*Work instruction*. Every record must appear in your copy exactly as written, with no pictures.

*Material for the task*.
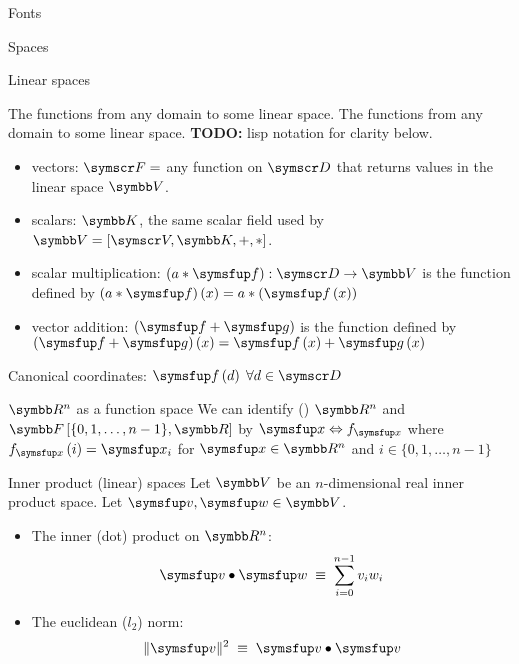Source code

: \documentclass[12pt]{PalisadesLakesArticle}
\begin{document}
\begin{plSection}{Fonts}
\begin{plSection}{Spaces}
\begin{plSection}{Linear spaces}
\begin{plExample}{The functions from any domain to some linear space.}{}
The functions from any domain to some linear space.
\textbf{TODO:} lisp notation for clarity below.
\begin{itemize}
  \item vectors: $\Set{F} = $ any function on $\Set{D}$
  that returns values in the linear space $\Space{V}$.
  \item scalars: $\Space{K}$, the same scalar field used by
  $\Space{V}=\left[ \Set{V}, \Space{K}, +, * \right]$.
  \item scalar multiplication:
  $ \left(a*\Vector{f}\right) : \Set{D} \rightarrow \Space{V}$
  is the function defined by
   $ \left(a*\Vector{f}\right) (x)
   = a*\left(\Vector{f}\left( x \right) \right) $
  \item vector addition:
  $\left( \Vector{f} + \Vector{g} \right) $
  is the function defined by
  $\left( \Vector{f} + \Vector{g} \right) \left( x \right) =
  \Vector{f} \left( x \right) + \Vector{g} \left( x\right)$
\end{itemize}
Canonical coordinates: 
$\Vector{f}\left( d \right) \; \forall d \in \Set{D}$
\end{plExample}

\begin{plExample}{{ $\Space{R}^n$ as a function space }}{}
We can identify 
() 
$\Space{R}^n$ and 
$ \Space{F} \left[ \{ 0, 1, \ldots, {n-1} \}, \Space{R} \right] $
by
$\Vector{x} \Leftrightarrow f_{\Vector{x}}$
where $f_{\Vector{x}} \left( i \right) = \Vector{x}_i$
for $\Vector{x} \in \Space{R}^n$ and 
$i \in \{ 0, 1, \ldots, {n-1} \}$
\end{plExample}

\begin{plSection}{Inner product (linear) spaces}
Let $\Space{V}$ be an $n$-dimensional real inner product space.
Let $\Vector{v}, \Vector{w} \in \Space{V}$.

\begin{itemize}
\item The inner (dot) product on $\Reals^n$:
\begin{equation}
\Vector{v} \bullet \Vector{w} \; \equiv \; \sum_{i=0}^{n-1} v_i w_i
\end{equation}

\item The euclidean ($l_2$) norm:
\begin{equation}
\| \Vector{v} \|^2 \; \equiv \; \Vector{v} \bullet \Vector{v}
\end{equation}


\end{itemize}
\end{plSection}
\end{plSection}
\end{plSection}
\end{plSection}
\end{document}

*Problem solution*.
Source code

: \documentclass[12pt]{PalisadesLakesArticle}
\begin{document}
\begin{plSection}{Fonts}
\begin{plSection}{Spaces}
\begin{plSection}{Linear spaces}
\begin{plExample}{The functions from any domain to some linear space.}{}
The functions from any domain to some linear space.
\textbf{TODO:} lisp notation for clarity below.
\begin{itemize}
  \item vectors: $\Set{F} = $ any function on $\Set{D}$
  that returns values in the linear space $\Space{V}$.
  \item scalars: $\Space{K}$, the same scalar field used by
  $\Space{V}=\left[ \Set{V}, \Space{K}, +, * \right]$.
  \item scalar multiplication:
  $ \left(a*\Vector{f}\right) : \Set{D} \rightarrow \Space{V}$
  is the function defined by
   $ \left(a*\Vector{f}\right) (x)
   = a*\left(\Vector{f}\left( x \right) \right) $
  \item vector addition:
  $\left( \Vector{f} + \Vector{g} \right) $
  is the function defined by
  $\left( \Vector{f} + \Vector{g} \right) \left( x \right) =
  \Vector{f} \left( x \right) + \Vector{g} \left( x\right)$
\end{itemize}
Canonical coordinates: 
$\Vector{f}\left( d \right) \; \forall d \in \Set{D}$
\end{plExample}

\begin{plExample}{{ $\Space{R}^n$ as a function space }}{}
We can identify 
() 
$\Space{R}^n$ and 
$ \Space{F} \left[ \{ 0, 1, \ldots, {n-1} \}, \Space{R} \right] $
by
$\Vector{x} \Leftrightarrow f_{\Vector{x}}$
where $f_{\Vector{x}} \left( i \right) = \Vector{x}_i$
for $\Vector{x} \in \Space{R}^n$ and 
$i \in \{ 0, 1, \ldots, {n-1} \}$
\end{plExample}

\begin{plSection}{Inner product (linear) spaces}
Let $\Space{V}$ be an $n$-dimensional real inner product space.
Let $\Vector{v}, \Vector{w} \in \Space{V}$.

\begin{itemize}
\item The inner (dot) product on $\Reals^n$:
\begin{equation}
\Vector{v} \bullet \Vector{w} \; \equiv \; \sum_{i=0}^{n-1} v_i w_i
\end{equation}

\item The euclidean ($l_2$) norm:
\begin{equation}
\| \Vector{v} \|^2 \; \equiv \; \Vector{v} \bullet \Vector{v}
\end{equation}


\end{itemize}
\end{plSection}
\end{plSection}
\end{plSection}
\end{plSection}
\end{document}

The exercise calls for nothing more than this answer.